→ Instructions to follow
Sift the listing for lines that hold the string "Checkout" and pull them out.

(Material provided)

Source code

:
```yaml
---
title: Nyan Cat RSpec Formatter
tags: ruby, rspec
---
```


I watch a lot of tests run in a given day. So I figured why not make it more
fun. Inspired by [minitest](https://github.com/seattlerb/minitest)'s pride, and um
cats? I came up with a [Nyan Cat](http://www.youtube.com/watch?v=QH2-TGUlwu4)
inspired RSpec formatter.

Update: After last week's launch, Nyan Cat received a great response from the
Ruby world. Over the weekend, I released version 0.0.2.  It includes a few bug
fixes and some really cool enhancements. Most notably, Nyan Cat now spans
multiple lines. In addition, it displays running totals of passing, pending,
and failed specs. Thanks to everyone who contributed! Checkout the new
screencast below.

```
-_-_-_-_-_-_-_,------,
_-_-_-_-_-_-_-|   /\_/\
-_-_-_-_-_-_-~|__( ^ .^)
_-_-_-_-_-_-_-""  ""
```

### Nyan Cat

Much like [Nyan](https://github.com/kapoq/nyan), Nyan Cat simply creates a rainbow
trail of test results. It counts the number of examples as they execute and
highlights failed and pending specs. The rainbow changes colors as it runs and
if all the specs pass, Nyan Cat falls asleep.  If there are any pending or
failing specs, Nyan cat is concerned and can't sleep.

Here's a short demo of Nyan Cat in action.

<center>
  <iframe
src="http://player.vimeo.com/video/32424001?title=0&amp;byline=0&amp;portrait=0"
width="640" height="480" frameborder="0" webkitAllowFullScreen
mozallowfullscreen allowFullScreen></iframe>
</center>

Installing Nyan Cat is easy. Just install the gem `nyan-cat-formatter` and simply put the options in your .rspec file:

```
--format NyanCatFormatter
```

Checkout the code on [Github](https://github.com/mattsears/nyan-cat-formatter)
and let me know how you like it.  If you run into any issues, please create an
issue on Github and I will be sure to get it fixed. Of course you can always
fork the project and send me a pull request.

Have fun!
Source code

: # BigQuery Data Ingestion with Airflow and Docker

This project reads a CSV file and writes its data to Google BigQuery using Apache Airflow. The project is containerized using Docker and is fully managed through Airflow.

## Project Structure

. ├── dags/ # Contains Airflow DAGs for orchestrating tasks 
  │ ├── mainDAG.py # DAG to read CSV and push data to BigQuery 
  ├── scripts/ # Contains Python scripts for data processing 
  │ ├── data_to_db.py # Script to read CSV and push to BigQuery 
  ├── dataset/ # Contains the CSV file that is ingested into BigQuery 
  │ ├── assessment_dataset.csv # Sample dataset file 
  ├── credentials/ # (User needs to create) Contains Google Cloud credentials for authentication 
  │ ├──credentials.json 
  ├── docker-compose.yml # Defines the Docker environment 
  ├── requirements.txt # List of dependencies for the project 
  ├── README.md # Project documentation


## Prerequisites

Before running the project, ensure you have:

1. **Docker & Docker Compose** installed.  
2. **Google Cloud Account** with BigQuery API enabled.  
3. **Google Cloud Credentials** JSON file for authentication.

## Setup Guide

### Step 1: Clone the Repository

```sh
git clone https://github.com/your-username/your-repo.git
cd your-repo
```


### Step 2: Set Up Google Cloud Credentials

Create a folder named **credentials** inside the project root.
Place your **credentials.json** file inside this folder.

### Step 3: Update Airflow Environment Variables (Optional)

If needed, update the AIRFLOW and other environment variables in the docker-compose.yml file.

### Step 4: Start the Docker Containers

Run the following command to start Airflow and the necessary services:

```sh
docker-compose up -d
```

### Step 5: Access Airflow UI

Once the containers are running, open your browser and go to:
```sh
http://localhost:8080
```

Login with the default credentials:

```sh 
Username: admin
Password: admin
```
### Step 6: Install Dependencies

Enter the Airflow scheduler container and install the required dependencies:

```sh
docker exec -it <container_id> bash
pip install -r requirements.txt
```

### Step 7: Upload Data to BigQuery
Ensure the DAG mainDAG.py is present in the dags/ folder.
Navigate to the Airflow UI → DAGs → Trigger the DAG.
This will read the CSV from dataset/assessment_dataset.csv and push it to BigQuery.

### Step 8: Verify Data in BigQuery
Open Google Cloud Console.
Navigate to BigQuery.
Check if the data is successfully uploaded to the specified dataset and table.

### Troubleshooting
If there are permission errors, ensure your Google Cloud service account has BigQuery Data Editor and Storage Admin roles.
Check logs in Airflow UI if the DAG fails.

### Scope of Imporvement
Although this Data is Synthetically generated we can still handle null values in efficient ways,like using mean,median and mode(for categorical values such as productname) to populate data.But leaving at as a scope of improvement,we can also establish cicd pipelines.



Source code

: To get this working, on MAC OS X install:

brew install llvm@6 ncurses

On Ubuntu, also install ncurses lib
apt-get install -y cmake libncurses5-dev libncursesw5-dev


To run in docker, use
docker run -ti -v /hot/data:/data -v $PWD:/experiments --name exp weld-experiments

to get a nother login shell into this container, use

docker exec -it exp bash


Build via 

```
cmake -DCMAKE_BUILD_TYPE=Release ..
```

(End Material provided)

→ Response
and failed specs. Thanks to everyone who contributed! Checkout the new
Checkout the code on [Github](https://github.com/mattsears/nyan-cat-formatter)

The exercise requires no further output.